My research vision is to democratize domain-specific accelerators for all applications using fully-automated design flows. Towards this goal, my research spans the full stack of accelerator design, ranging from application characterization, architectural simulation, design reuse, implementation methodology, all the way down to hardware prototyping. In this talk, I will first present Aladdin, a fast and accurate architectural simulator for specialized accelerators, enabling early-stage design space exploration of domain-specific hardware. Second, I will discuss my recent work on using high-productivity hardware design methodology to build efficient and scalable accelerators for deep learning applications. I will conclude my talk by describing ongoing efforts and future directions toward building next-generation computing platforms.

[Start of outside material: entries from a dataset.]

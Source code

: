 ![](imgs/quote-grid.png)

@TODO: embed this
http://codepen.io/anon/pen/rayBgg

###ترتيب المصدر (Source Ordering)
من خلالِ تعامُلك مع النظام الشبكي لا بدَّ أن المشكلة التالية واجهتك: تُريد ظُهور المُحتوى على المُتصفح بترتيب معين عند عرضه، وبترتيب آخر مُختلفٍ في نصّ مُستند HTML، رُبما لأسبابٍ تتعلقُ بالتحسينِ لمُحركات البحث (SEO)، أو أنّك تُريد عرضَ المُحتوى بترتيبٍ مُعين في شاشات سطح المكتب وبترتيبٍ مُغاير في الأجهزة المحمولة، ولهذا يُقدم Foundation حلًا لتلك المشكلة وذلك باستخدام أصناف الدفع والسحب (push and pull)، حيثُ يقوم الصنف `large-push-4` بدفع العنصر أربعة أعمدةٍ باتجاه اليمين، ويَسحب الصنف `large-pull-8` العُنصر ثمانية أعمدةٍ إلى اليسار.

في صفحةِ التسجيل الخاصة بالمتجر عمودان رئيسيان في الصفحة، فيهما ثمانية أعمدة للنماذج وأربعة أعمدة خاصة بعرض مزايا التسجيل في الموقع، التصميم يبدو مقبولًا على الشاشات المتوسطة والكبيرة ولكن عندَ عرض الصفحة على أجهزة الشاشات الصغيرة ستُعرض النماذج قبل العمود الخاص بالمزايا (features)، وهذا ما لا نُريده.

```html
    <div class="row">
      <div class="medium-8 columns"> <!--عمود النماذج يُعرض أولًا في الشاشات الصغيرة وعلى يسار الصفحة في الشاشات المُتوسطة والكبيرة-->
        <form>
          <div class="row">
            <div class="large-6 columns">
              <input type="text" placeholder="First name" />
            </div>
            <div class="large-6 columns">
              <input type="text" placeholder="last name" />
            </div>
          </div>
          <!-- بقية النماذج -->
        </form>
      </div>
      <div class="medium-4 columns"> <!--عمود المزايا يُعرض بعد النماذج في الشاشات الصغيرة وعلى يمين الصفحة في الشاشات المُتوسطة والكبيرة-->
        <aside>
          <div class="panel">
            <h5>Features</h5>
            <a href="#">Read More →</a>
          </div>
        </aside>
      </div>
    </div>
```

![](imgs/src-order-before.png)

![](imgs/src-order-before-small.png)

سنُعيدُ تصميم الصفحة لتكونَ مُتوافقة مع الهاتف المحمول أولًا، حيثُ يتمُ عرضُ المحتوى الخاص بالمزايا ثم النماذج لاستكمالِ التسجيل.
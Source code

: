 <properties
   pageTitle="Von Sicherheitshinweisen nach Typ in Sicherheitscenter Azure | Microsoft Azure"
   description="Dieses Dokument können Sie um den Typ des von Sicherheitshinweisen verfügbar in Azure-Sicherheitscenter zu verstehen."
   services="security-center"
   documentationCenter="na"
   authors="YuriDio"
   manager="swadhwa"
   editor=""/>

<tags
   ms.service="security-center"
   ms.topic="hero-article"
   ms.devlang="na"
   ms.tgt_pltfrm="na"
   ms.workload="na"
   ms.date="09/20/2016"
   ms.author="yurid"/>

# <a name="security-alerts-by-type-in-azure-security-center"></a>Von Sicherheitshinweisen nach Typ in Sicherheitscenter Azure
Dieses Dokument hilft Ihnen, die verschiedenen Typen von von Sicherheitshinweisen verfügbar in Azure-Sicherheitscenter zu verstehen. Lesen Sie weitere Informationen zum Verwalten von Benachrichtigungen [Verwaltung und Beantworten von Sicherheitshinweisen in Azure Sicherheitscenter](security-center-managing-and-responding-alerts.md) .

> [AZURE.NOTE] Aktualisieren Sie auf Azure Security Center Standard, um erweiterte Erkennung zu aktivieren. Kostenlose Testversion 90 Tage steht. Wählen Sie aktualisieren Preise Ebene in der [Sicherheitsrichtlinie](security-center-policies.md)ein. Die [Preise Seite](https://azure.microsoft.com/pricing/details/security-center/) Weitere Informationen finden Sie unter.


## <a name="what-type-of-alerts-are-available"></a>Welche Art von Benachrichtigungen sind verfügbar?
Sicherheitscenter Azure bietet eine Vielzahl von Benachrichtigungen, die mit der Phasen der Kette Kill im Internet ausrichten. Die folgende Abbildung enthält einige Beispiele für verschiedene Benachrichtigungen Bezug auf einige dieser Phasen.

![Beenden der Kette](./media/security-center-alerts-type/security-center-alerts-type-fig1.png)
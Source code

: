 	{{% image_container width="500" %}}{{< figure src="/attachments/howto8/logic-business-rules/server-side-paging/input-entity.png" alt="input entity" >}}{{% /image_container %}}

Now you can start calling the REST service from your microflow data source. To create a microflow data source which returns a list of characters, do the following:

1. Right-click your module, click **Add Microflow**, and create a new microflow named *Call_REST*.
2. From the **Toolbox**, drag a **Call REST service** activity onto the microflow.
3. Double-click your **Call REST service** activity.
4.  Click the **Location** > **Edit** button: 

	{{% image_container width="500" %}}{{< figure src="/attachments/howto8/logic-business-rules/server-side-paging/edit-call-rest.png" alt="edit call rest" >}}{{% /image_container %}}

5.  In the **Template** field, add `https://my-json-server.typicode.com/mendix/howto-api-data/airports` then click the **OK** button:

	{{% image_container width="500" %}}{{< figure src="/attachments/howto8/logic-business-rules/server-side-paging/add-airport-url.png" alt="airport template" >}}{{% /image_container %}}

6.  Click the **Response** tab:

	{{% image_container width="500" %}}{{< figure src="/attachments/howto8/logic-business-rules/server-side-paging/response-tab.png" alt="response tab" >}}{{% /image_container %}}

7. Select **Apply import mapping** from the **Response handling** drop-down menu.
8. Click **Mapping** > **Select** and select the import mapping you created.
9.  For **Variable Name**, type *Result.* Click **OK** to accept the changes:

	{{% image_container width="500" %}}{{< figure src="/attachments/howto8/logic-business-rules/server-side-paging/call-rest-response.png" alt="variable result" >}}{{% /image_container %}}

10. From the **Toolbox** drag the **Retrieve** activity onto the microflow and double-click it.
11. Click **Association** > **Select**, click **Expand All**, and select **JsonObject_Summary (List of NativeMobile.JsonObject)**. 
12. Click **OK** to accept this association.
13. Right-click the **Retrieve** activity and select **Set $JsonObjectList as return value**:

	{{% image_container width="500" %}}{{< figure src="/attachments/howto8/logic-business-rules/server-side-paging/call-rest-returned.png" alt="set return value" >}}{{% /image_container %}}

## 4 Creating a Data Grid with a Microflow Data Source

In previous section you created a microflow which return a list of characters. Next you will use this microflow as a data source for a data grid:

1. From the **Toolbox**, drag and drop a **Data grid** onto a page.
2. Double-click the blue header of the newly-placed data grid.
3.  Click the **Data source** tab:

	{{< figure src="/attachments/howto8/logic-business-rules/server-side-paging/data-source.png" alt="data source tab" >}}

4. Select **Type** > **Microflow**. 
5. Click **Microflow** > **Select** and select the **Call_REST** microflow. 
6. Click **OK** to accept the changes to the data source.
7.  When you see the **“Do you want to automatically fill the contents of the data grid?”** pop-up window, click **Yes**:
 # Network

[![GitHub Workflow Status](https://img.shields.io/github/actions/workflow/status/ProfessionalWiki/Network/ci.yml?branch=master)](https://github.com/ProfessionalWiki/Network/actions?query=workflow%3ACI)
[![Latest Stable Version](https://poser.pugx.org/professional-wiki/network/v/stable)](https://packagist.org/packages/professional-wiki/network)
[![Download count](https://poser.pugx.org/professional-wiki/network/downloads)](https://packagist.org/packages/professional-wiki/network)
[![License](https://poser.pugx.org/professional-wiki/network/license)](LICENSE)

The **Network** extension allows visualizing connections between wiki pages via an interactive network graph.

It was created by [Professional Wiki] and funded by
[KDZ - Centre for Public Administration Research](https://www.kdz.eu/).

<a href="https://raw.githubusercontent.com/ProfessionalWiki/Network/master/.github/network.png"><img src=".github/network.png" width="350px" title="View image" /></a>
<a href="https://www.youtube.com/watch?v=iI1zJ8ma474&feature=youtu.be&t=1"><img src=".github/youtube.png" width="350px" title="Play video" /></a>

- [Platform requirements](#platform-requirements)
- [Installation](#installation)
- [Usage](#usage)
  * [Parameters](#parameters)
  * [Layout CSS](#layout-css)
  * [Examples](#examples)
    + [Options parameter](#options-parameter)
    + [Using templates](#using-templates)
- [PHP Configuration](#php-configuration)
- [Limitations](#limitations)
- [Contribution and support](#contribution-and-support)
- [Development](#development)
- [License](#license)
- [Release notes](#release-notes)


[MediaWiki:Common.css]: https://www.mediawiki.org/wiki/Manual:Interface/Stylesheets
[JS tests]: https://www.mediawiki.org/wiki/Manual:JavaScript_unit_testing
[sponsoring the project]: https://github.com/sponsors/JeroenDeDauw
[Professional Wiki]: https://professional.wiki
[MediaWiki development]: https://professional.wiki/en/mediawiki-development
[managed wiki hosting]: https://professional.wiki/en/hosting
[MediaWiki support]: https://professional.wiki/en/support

Yakun Sophia Shao a Senior Research Scientist at NVIDIA. She received her Ph.D. degree in 2016 and S.M. degree in 2014 from Harvard University, working with Professor David Brooks and Professor Gu-Yeon Wei, and a B.S. degree in Electrical Engineering from Zhejiang University, China. Her research interests are in the area of computer architecture, with a special focus on domain-specific architecture, deep-learning accelerators, and high-productivity hardware design methodology. Her work has been selected as one of the TopPicks in Computer Architecture, and her Ph.D. dissertation was nominated by Harvard for ACM Doctoral Dissertation Award. She is a Siebel Scholar, an invited participant at the Rising Stars in EECS Workshop, and a recipient of the IBM Ph.D. Fellowship.